En 1943, Mao citait l’idée de Lénine selon laquelle la littérature était « l’écrou dans la machine, […] certes incomparable aux autres en importance, en urgence ou en priorité, mais […] néanmoins indispensable au tout ».11 Shakespeare, qui représente pour l’héritage chinois l’affirmation d’une position dans le monde, l’usage de fonds occidentaux pour le développement intérieur, la traduction de la culture chinoise en des termes occidentaux et la place privilégiée de la Chine dans un système de lutte des classes globale, fournit à Xi Jinping ce que la littérature révolutionnaire et prolétarienne fournissait à Lénine et Mao – un nouvel écrou pour une nouvelle machine, cette fois-ci mondiale.

Sources
  1. Murray J. Levith, Shakespeare in China, Londres, Continuum, 2004, p. 3. Les sources citées dans cet article proviennent largement de l’ouvrage de Levith.

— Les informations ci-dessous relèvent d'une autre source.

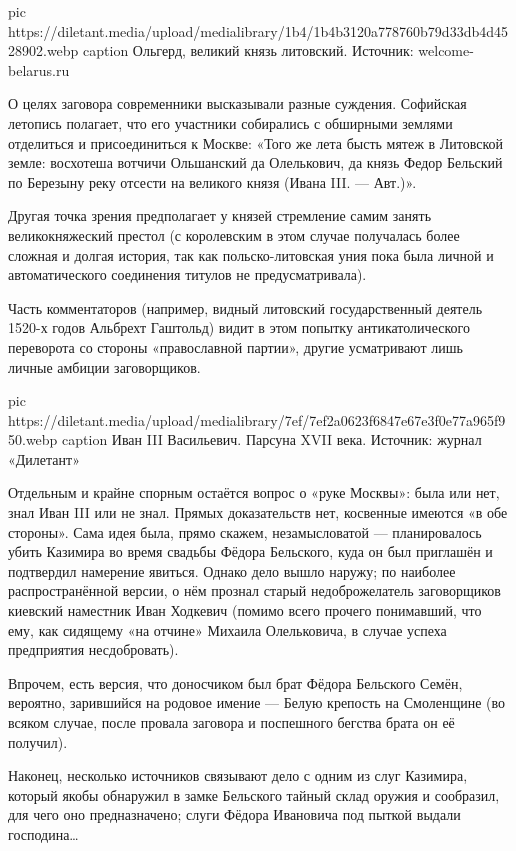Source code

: \ifcmt
  pic https://diletant.media/upload/medialibrary/1b4/1b4b3120a778760b79d33db4d4528902.webp
  caption Ольгерд, великий князь литовский. Источник: welcome-belarus.ru
\fi

О целях заговора современники высказывали разные суждения. Софийская летопись
полагает, что его участники собирались с обширными землями отделиться и
присоединиться к Москве: «Того же лета бысть мятеж в Литовской земле: восхотеша
вотчичи Ольшанский да Олелькович, да князь Федор Бельский по Березыну реку
отсести на великого князя (Ивана III. — Авт.)».

Другая точка зрения предполагает у князей стремление самим занять
великокняжеский престол (с королевским в этом случае получалась более сложная и
долгая история, так как польско-литовская уния пока была личной и
автоматического соединения титулов не предусматривала).

Часть комментаторов (например, видный литовский государственный деятель 1520-х
годов Альбрехт Гаштольд) видит в этом попытку антикатолического переворота со
стороны «православной партии», другие усматривают лишь личные амбиции
заговорщиков. 

\ifcmt
  pic https://diletant.media/upload/medialibrary/7ef/7ef2a0623f6847e67e3f0e77a965f950.webp
  caption Иван III Васильевич. Парсуна XVII века. Источник: журнал «Дилетант»
\fi

Отдельным и крайне спорным остаётся вопрос о «руке Москвы»: была или нет, знал
Иван III или не знал. Прямых доказательств нет, косвенные имеются «в обе
стороны». Сама идея была, прямо скажем, незамысловатой — планировалось убить
Казимира во время свадьбы Фёдора Бельского, куда он был приглашён и подтвердил
намерение явиться. Однако дело вышло наружу; по наиболее распространённой
версии, о нём прознал старый недоброжелатель заговорщиков киевский наместник
Иван Ходкевич (помимо всего прочего понимавший, что ему, как сидящему «на
отчине» Михаила Олельковича, в случае успеха предприятия несдобровать).

Впрочем, есть версия, что доносчиком был брат Фёдора Бельского Семён, вероятно,
зарившийся на родовое имение — Белую крепость на Смоленщине (во всяком случае,
после провала заговора и поспешного бегства брата он её получил).

Наконец, несколько источников связывают дело с одним из слуг Казимира, который
якобы обнаружил в замке Бельского тайный склад оружия и сообразил, для чего оно
предназначено; слуги Фёдора Ивановича под пыткой выдали господина… 

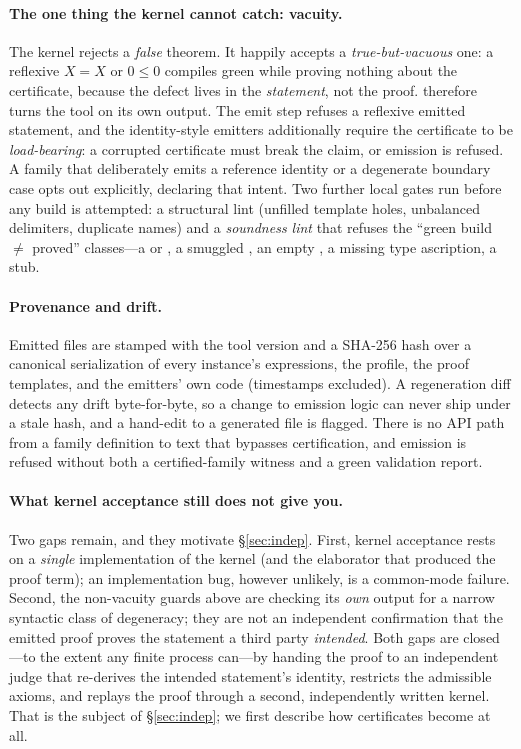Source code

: \paragraph{The one thing the kernel cannot catch: vacuity.} The kernel rejects a
\emph{false} theorem. It happily accepts a \emph{true-but-vacuous} one: a reflexive
$X = X$ or $0 \le 0$ compiles green while proving nothing about the certificate,
because the defect lives in the \emph{statement}, not the proof. \Telperion{}
therefore turns the tool on its own output. The emit step refuses a reflexive
emitted statement, and the identity-style emitters additionally require the
certificate to be \emph{load-bearing}: a corrupted certificate must break the
claim, or emission is refused. A family that deliberately emits a reference
identity or a degenerate boundary case opts out explicitly, declaring that intent.
Two further local gates run before any build is attempted: a structural lint
(unfilled template holes, unbalanced delimiters, duplicate names) and a
\emph{soundness lint} that refuses the ``green build $\ne$ proved'' classes---a
 or , a smuggled , an empty , a
missing type ascription, a  stub.

\paragraph{Provenance and drift.} Emitted files are stamped with the tool version
and a SHA-256 hash over a canonical serialization of every instance's expressions,
the \Lean{} profile, the proof templates, and the emitters' own code (timestamps
excluded). A regeneration diff detects any drift byte-for-byte, so a change to
emission logic can never ship under a stale hash, and a hand-edit to a generated
file is flagged. There is no API path from a family definition to \Lean{} text that
bypasses certification, and emission is refused without both a certified-family
witness and a green validation report.

\paragraph{What kernel acceptance still does not give you.} Two gaps remain, and
they motivate \S\ref{sec:indep}. First, kernel acceptance rests on a \emph{single}
implementation of the kernel (and the elaborator that produced the proof term);
an implementation bug, however unlikely, is a common-mode failure. Second, the
non-vacuity guards above are \Telperion{} checking its \emph{own} output for a
narrow syntactic class of degeneracy; they are not an independent confirmation
that the emitted proof proves the statement a third party \emph{intended}. Both
gaps are closed---to the extent any finite process can---by handing the proof to
an independent judge that re-derives the intended statement's identity, restricts
the admissible axioms, and replays the proof through a second, independently
written kernel. That is the subject of \S\ref{sec:indep}; we first describe how
certificates become \Lean{} at all.
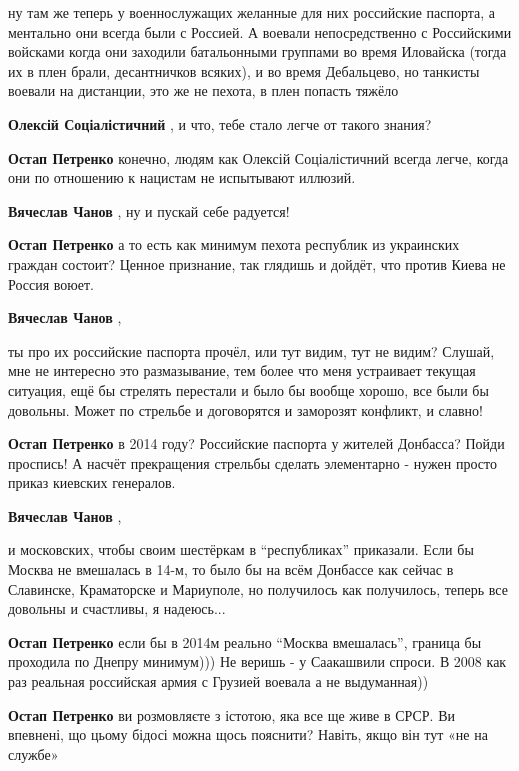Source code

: \begin{itemize}
\begin{itemize}
ну там же теперь у военнослужащих желанные для них российские паспорта, а
ментально они всегда были с Россией. А воевали непосредственно с Российскими
войсками когда они заходили батальонными группами во время Иловайска (тогда их
в плен брали, десантничков всяких), и во время Дебальцево, но танкисты воевали
на дистанции, это же не пехота, в плен попасть тяжёло

\textbf{Олексій Соціалістичний} , и что, тебе стало легче от такого знания?

\textbf{Остап Петренко} конечно, людям как Олексій Соціалістичний всегда легче, когда они по отношению к нацистам не испытывают иллюзий.

\textbf{Вячеслав Чанов} , ну и пускай себе радуется!

\textbf{Остап Петренко} а то есть как минимум пехота республик из украинских граждан состоит? Ценное признание, так глядишь и дойдёт, что против Киева не Россия воюет.

\textbf{Вячеслав Чанов} , 

ты про их российские паспорта прочёл, или тут видим, тут не видим? Слушай, мне
не интересно это размазывание, тем более что меня устраивает текущая ситуация,
ещё бы стрелять перестали и было бы вообще хорошо, все были бы довольны. Может
по стрельбе и договорятся и заморозят конфликт, и славно!


\textbf{Остап Петренко} в 2014 году? Российские паспорта у жителей Донбасса?
Пойди проспись!
А насчёт прекращения стрельбы сделать элементарно - нужен просто приказ киевских генералов.

\textbf{Вячеслав Чанов} , 

и московских, чтобы своим шестёркам в \enquote{республиках} приказали. Если бы
Москва не вмешалась в 14-м, то было бы на всём Донбассе как сейчас в Славинске,
Краматорске и Мариуполе, но получилось как получилось, теперь все довольны и
счастливы, я надеюсь...


\textbf{Остап Петренко} если бы в 2014м реально \enquote{Москва вмешалась}, граница бы проходила по Днепру минимум)))
Не веришь - у Саакашвили спроси. В 2008 как раз реальная российская армия с Грузией воевала а не выдуманная))

\textbf{Остап Петренко} ви розмовляєте з істотою, яка все ще живе в СРСР. Ви впевнені, що цьому бідосі можна щось пояснити? Навіть, якщо він тут «не на службе»


\end{itemize}
\end{itemize}
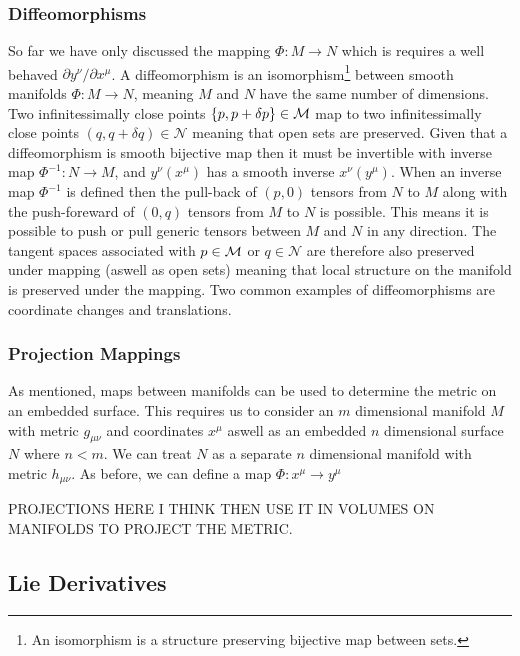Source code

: \subsubsection{Diffeomorphisms}
So far we have only discussed the mapping $\Phi :M \rightarrow N$ which is requires a well behaved $\partial y^\nu / \partial x^\mu$. A diffeomorphism is an isomorphism\footnote{An isomorphism is a structure preserving bijective map between sets.} between smooth manifolds $\Phi :M \rightarrow N$, meaning $M$ and $N$ have the same number of dimensions. Two infinitessimally close points $\{p,p+\delta p\}\in\mathcal{M}$ map to two infinitessimally close points $(q,q+\delta q)\in\mathcal{N}$ meaning that open sets are preserved. Given that a diffeomorphism is smooth bijective map then it must be invertible with inverse map $\Phi^{-1}:N \rightarrow M$, and $y^\nu(x^\mu)$ has a smooth inverse $x^\nu(y^\mu)$. When an inverse map $\Phi^{-1}$ is defined then the pull-back of $(p,0)$ tensors from $N$ to $M$ along with the push-foreward of $(0,q)$ tensors from $M$ to $N$ is possible. This means it is possible to push or pull generic tensors between $M$ and $N$ in any direction. The tangent spaces associated with $p \in \mathcal{M}$ or $q \in \mathcal{N}$ are therefore also preserved under mapping (aswell as open sets) meaning that local structure on the manifold is preserved under the mapping. Two common examples of diffeomorphisms are coordinate changes and translations.


\subsubsection{Projection Mappings}
As mentioned, maps between manifolds can be used to determine the metric on an embedded surface. This requires us to consider an $m$ dimensional manifold $M$ with metric $g_{\mu\nu}$ and coordinates $x^\mu$ aswell as an embedded $n$ dimensional surface $N$ where $n<m$. We can treat $N$ as a separate $n$ dimensional manifold with metric $h_{\mu\nu}$. As before, we can define a map $\Phi:x^\mu \rightarrow y^\mu$


PROJECTIONS HERE I THINK THEN USE IT IN VOLUMES ON MANIFOLDS TO PROJECT THE METRIC.




\subsection{Lie Derivatives}\label{intro:sec:lie_deriv}

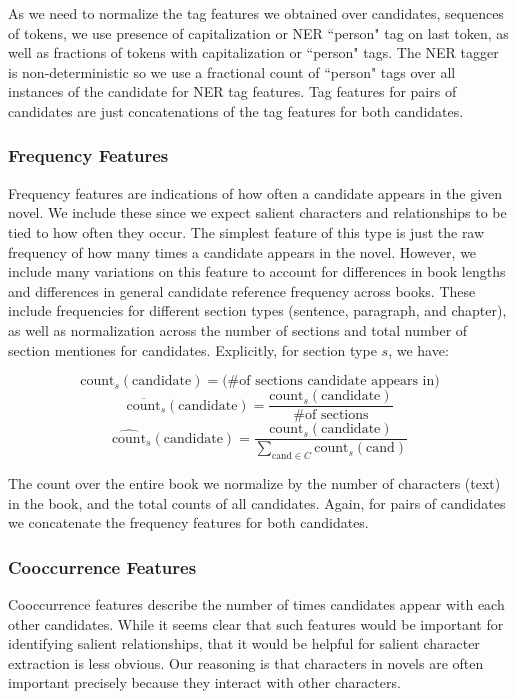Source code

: \documentclass[12pt]{article}
\begin{document}
        As we need to normalize the tag features we obtained over candidates, sequences of tokens,
        we use presence of capitalization or NER ``person" tag on last token, as well as fractions
        of tokens with capitalization or ``person" tags. The NER tagger is non-deterministic so
        we use a fractional count of ``person" tags over all instances of the candidate for NER
        tag features. Tag features for pairs of candidates are just concatenations of the tag
        features for both candidates.

        \subsubsection{Frequency Features}

        Frequency features are indications of how often a candidate appears in the given novel. We include 
        these since we expect salient characters and relationships to be tied to how often they occur. 
        The simplest feature of this type is just the raw frequency of how many times a candidate
        appears in the novel. However, we include many variations on this feature to account for
        differences in book lengths and differences in general candidate reference frequency across books.
        These include frequencies for different section types (sentence, paragraph, and chapter), as well
        as normalization across the number of sections and total number of section mentiones for candidates.
        Explicitly, for section type $s$, we have:
        
        \[\mbox{count}_s(\mbox{candidate}) = \mbox{(\# of sections candidate appears in)}\]
        \[\overline{\mbox{count}}_s(\mbox{candidate}) = \frac{\mbox{count}_s(\mbox{candidate})}{\mbox{\# of sections}}\]
        \[\hat{\mbox{count}}_s(\mbox{candidate}) = \frac{\mbox{count}_s(\mbox{candidate})}{\sum_{\mbox{cand}\in{C}}\mbox{count}_s(\mbox{cand})}\]

        The count over the entire book we normalize by the number of characters (text) in the book, and the total
        counts of all candidates. Again, for pairs of candidates we concatenate the frequency features for both
        candidates.

        \subsubsection{Cooccurrence Features}

        Cooccurrence features describe the number of times candidates appear with each other candidates. 
        While it seems clear that such features would be important for identifying salient relationships,
        that it would be helpful for salient character extraction is less obvious. Our reasoning is that 
        characters in novels are often important precisely because they interact with other
        characters. \\
\end{document}
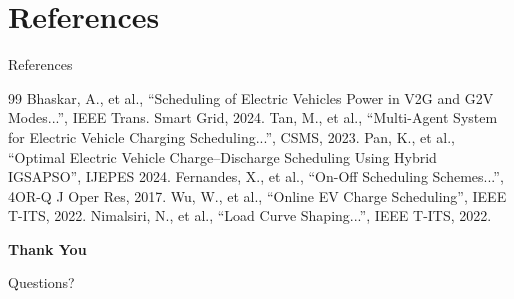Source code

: \documentclass{beamer}
\begin{document}
\section{References}
\begin{frame}{References}
  \footnotesize
  \begin{thebibliography}{99}
     Bhaskar, A., et al., ``Scheduling of Electric Vehicles Power in V2G and G2V Modes...'', IEEE Trans. Smart Grid, 2024.
     Tan, M., et al., ``Multi-Agent System for Electric Vehicle Charging Scheduling...'', CSMS, 2023.
     Pan, K., et al., ``Optimal Electric Vehicle Charge--Discharge Scheduling Using Hybrid IGSAPSO'', IJEPES 2024.
     Fernandes, X., et al., ``On-Off Scheduling Schemes...'', 4OR-Q J Oper Res, 2017.
     Wu, W., et al., ``Online EV Charge Scheduling'', IEEE T-ITS, 2022.
     Nimalsiri, N., et al., ``Load Curve Shaping...'', IEEE T-ITS, 2022.
  \end{thebibliography}
\end{frame}

\begin{frame}[plain]
  \centering
  \vspace{2cm}
  {\Huge \textbf{Thank You}}
  
  \vspace{1cm}
  \large Questions?
\end{frame}
\end{document}
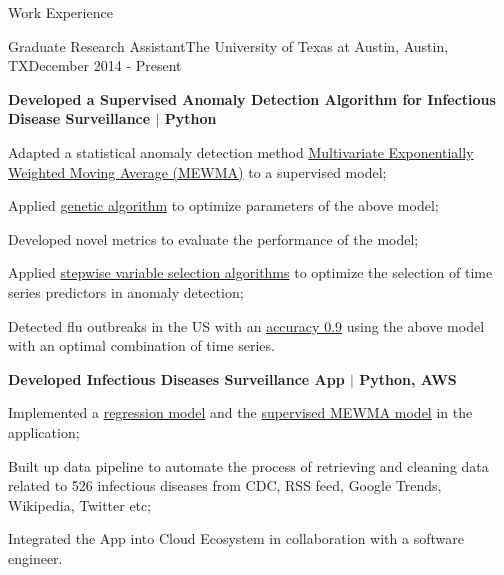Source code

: \documentclass{my_resume} %
\begin{document}
\begin{rSection}{Work Experience}
  \begin{rSubsection}{Graduate Research Assistant}{The University of Texas at
    Austin, Austin, TX}{December 2014 - Present}
  \item[] \textbf{Developed a Supervised Anomaly Detection Algorithm for Infectious
    Disease Surveillance $|$ Python}
    \item Adapted a statistical anomaly detection method \underline{Multivariate
      Exponentially Weighted Moving Average (MEWMA)} to a supervised model;
    \item Applied \underline{genetic algorithm} to optimize parameters of the
      above model;
    \item Developed novel metrics to evaluate the performance of the model;
    \item Applied \underline{stepwise variable selection algorithms} to
      optimize the selection of time series predictors in anomaly detection;
    \item Detected flu outbreaks in the US with an \underline{accuracy
      0.9} using the above model with an optimal combination of time series.
\vspace{1mm}
  \item[] \textbf{Developed Infectious Diseases Surveillance App $|$ Python, AWS}
    \item Implemented a \underline{regression model} and the
      \underline{supervised MEWMA model} in the application;
    \item Built up data pipeline to automate the process of retrieving and
      cleaning data related to 526 infectious diseases from CDC, RSS feed, Google
      Trends, Wikipedia, Twitter etc;
    \item Integrated the App into Cloud Ecosystem in collaboration with a
      software engineer.


  \end{rSubsection}
\end{rSection}
\end{document}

  2. Cité par Zhang Xiaoyang, Shakespeare in China : A Comparative Study of Two Traditions and Cultures, Newark, University of Delaware Press, 1996, p. 101-102.
  3. Jonathan Spence, The Search for Modern China, New York, Norton, 1990, p. 284, p. 790.
  4. Zhang Xiaoyang, Shakespeare in China : A Comparative Study of Two Traditions and Cultures, Newark, University of Delaware Press, 1996, p. 221-222.
  5. John C.H. Wu, “Shakespeare as a Taoist”, T’ien Hsia Monthly, n°3 (1936), p. 116-136.
  6. Meng Xianqiang, A Historical Survey of Shakespeare in China, trad. Mason Y.H. Wang et Murray J. Levith, Changchun, Shakespeare Research Centre of Northeast Normal University, 1996, p. 82-101.
  7. Cité par Robert Guillain, When China Wakes, New York, Wlaker, 1965, p. 237.
  8. Cité par Michael Schoenhols (éd.), China’s Cultural Revolution, 1966-1969 : Not A Dinner Party, Armonk NY, M.E. Sharpe, 1996, p. 269.
  9. Cao Yu, “Learn From Shakespeare”, People’s Daily, 5 avril 1983.
  10. Cité par Fan Shen, “Shakespeare in China : The Merchant of Venice”. Asian Theatre Journal, 5/1 (1988), p. 23-37.
  11. Mao Zedong, “Talks at the Yan’an Conference on Literature and Art”, trad. Bonnie S. McDougall, Michigan Papers in Chinese Studies.